▶ **What is expected**
A faithful, complete copy of the entries is the sole expected answer.

Collected data entries:

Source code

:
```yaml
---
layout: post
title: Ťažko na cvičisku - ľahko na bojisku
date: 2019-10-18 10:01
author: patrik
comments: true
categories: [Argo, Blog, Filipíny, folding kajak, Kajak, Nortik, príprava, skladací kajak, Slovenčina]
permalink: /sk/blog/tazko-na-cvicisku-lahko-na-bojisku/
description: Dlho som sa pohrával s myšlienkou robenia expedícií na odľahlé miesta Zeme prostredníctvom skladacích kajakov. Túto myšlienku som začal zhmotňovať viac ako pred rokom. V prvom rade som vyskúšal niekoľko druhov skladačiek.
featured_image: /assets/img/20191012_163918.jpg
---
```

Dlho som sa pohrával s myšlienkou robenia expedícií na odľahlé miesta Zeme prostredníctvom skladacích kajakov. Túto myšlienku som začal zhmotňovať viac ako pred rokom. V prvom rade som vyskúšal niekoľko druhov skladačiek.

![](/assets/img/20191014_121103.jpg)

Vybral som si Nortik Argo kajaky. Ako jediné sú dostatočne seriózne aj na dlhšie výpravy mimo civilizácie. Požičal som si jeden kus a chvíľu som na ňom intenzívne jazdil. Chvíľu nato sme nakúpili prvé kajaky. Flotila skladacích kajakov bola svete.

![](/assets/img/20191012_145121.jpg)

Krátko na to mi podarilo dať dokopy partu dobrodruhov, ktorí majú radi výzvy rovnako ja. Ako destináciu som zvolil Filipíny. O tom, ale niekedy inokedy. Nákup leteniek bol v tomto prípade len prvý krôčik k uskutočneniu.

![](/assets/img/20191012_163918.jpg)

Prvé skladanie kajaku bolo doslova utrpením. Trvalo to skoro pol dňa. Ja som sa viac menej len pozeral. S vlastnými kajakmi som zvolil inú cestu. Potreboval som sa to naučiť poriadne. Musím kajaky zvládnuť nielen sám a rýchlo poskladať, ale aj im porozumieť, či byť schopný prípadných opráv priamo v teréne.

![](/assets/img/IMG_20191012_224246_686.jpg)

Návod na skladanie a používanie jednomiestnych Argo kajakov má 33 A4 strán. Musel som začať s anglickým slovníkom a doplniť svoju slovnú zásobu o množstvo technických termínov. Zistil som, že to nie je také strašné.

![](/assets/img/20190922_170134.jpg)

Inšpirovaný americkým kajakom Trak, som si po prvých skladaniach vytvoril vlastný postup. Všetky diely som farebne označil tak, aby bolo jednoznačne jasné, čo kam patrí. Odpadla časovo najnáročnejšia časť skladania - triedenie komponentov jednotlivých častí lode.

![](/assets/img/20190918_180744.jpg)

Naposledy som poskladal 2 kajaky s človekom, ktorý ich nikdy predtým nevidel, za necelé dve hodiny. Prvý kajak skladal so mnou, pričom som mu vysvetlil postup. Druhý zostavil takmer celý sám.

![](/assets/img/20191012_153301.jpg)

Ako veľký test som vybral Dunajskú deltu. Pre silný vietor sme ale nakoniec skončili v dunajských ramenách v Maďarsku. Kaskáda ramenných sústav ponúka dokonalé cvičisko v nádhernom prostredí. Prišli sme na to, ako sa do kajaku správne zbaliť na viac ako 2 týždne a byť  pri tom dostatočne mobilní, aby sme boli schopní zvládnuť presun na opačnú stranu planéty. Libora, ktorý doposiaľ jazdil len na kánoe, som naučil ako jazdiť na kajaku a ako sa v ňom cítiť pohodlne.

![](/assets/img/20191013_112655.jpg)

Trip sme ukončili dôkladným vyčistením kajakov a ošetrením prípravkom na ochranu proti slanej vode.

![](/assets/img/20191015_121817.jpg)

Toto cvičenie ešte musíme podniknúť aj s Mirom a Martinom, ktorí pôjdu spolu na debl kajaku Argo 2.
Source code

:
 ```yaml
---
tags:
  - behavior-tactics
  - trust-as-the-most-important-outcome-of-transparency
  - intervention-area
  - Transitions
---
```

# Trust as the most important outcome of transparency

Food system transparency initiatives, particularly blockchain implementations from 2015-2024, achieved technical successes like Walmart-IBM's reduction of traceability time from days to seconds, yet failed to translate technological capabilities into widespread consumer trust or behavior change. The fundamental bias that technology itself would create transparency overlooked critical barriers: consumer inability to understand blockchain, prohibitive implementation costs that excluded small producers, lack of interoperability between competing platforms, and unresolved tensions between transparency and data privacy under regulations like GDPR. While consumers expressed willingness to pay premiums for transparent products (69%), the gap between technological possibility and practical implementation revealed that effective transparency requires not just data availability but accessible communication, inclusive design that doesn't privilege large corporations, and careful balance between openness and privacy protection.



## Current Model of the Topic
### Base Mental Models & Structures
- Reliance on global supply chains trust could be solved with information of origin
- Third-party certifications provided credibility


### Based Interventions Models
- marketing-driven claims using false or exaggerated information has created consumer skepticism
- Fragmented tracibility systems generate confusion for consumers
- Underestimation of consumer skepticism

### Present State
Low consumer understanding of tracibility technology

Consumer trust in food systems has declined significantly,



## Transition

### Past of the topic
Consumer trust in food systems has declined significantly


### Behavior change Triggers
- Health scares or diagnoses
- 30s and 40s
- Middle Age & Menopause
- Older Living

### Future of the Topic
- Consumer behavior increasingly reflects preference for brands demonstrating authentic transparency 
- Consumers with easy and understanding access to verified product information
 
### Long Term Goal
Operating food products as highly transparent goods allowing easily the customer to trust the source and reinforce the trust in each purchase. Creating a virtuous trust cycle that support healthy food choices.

▶ **Your response**
Source code

:
```yaml
---
layout: post
title: Ťažko na cvičisku - ľahko na bojisku
date: 2019-10-18 10:01
author: patrik
comments: true
categories: [Argo, Blog, Filipíny, folding kajak, Kajak, Nortik, príprava, skladací kajak, Slovenčina]
permalink: /sk/blog/tazko-na-cvicisku-lahko-na-bojisku/
description: Dlho som sa pohrával s myšlienkou robenia expedícií na odľahlé miesta Zeme prostredníctvom skladacích kajakov. Túto myšlienku som začal zhmotňovať viac ako pred rokom. V prvom rade som vyskúšal niekoľko druhov skladačiek.
featured_image: /assets/img/20191012_163918.jpg
---
```

Dlho som sa pohrával s myšlienkou robenia expedícií na odľahlé miesta Zeme prostredníctvom skladacích kajakov. Túto myšlienku som začal zhmotňovať viac ako pred rokom. V prvom rade som vyskúšal niekoľko druhov skladačiek.

![](/assets/img/20191014_121103.jpg)

Vybral som si Nortik Argo kajaky. Ako jediné sú dostatočne seriózne aj na dlhšie výpravy mimo civilizácie. Požičal som si jeden kus a chvíľu som na ňom intenzívne jazdil. Chvíľu nato sme nakúpili prvé kajaky. Flotila skladacích kajakov bola svete.

![](/assets/img/20191012_145121.jpg)

Krátko na to mi podarilo dať dokopy partu dobrodruhov, ktorí majú radi výzvy rovnako ja. Ako destináciu som zvolil Filipíny. O tom, ale niekedy inokedy. Nákup leteniek bol v tomto prípade len prvý krôčik k uskutočneniu.

![](/assets/img/20191012_163918.jpg)

Prvé skladanie kajaku bolo doslova utrpením. Trvalo to skoro pol dňa. Ja som sa viac menej len pozeral. S vlastnými kajakmi som zvolil inú cestu. Potreboval som sa to naučiť poriadne. Musím kajaky zvládnuť nielen sám a rýchlo poskladať, ale aj im porozumieť, či byť schopný prípadných opráv priamo v teréne.

![](/assets/img/IMG_20191012_224246_686.jpg)

Návod na skladanie a používanie jednomiestnych Argo kajakov má 33 A4 strán. Musel som začať s anglickým slovníkom a doplniť svoju slovnú zásobu o množstvo technických termínov. Zistil som, že to nie je také strašné.

![](/assets/img/20190922_170134.jpg)

Inšpirovaný americkým kajakom Trak, som si po prvých skladaniach vytvoril vlastný postup. Všetky diely som farebne označil tak, aby bolo jednoznačne jasné, čo kam patrí. Odpadla časovo najnáročnejšia časť skladania - triedenie komponentov jednotlivých častí lode.

![](/assets/img/20190918_180744.jpg)

Naposledy som poskladal 2 kajaky s človekom, ktorý ich nikdy predtým nevidel, za necelé dve hodiny. Prvý kajak skladal so mnou, pričom som mu vysvetlil postup. Druhý zostavil takmer celý sám.

![](/assets/img/20191012_153301.jpg)

Ako veľký test som vybral Dunajskú deltu. Pre silný vietor sme ale nakoniec skončili v dunajských ramenách v Maďarsku. Kaskáda ramenných sústav ponúka dokonalé cvičisko v nádhernom prostredí. Prišli sme na to, ako sa do kajaku správne zbaliť na viac ako 2 týždne a byť  pri tom dostatočne mobilní, aby sme boli schopní zvládnuť presun na opačnú stranu planéty. Libora, ktorý doposiaľ jazdil len na kánoe, som naučil ako jazdiť na kajaku a ako sa v ňom cítiť pohodlne.

![](/assets/img/20191013_112655.jpg)

Trip sme ukončili dôkladným vyčistením kajakov a ošetrením prípravkom na ochranu proti slanej vode.

![](/assets/img/20191015_121817.jpg)

Toto cvičenie ešte musíme podniknúť aj s Mirom a Martinom, ktorí pôjdu spolu na debl kajaku Argo 2.
Source code

:
 ```yaml
---
tags:
  - behavior-tactics
  - trust-as-the-most-important-outcome-of-transparency
  - intervention-area
  - Transitions
---
```

# Trust as the most important outcome of transparency

Food system transparency initiatives, particularly blockchain implementations from 2015-2024, achieved technical successes like Walmart-IBM's reduction of traceability time from days to seconds, yet failed to translate technological capabilities into widespread consumer trust or behavior change. The fundamental bias that technology itself would create transparency overlooked critical barriers: consumer inability to understand blockchain, prohibitive implementation costs that excluded small producers, lack of interoperability between competing platforms, and unresolved tensions between transparency and data privacy under regulations like GDPR. While consumers expressed willingness to pay premiums for transparent products (69%), the gap between technological possibility and practical implementation revealed that effective transparency requires not just data availability but accessible communication, inclusive design that doesn't privilege large corporations, and careful balance between openness and privacy protection.



## Current Model of the Topic
### Base Mental Models & Structures
- Reliance on global supply chains trust could be solved with information of origin
- Third-party certifications provided credibility


### Based Interventions Models
- marketing-driven claims using false or exaggerated information has created consumer skepticism
- Fragmented tracibility systems generate confusion for consumers
- Underestimation of consumer skepticism

### Present State
Low consumer understanding of tracibility technology

Consumer trust in food systems has declined significantly,



## Transition

### Past of the topic
Consumer trust in food systems has declined significantly


### Behavior change Triggers
- Health scares or diagnoses
- 30s and 40s
- Middle Age & Menopause
- Older Living

### Future of the Topic
- Consumer behavior increasingly reflects preference for brands demonstrating authentic transparency 
- Consumers with easy and understanding access to verified product information
 
### Long Term Goal
Operating food products as highly transparent goods allowing easily the customer to trust the source and reinforce the trust in each purchase. Creating a virtuous trust cycle that support healthy food choices.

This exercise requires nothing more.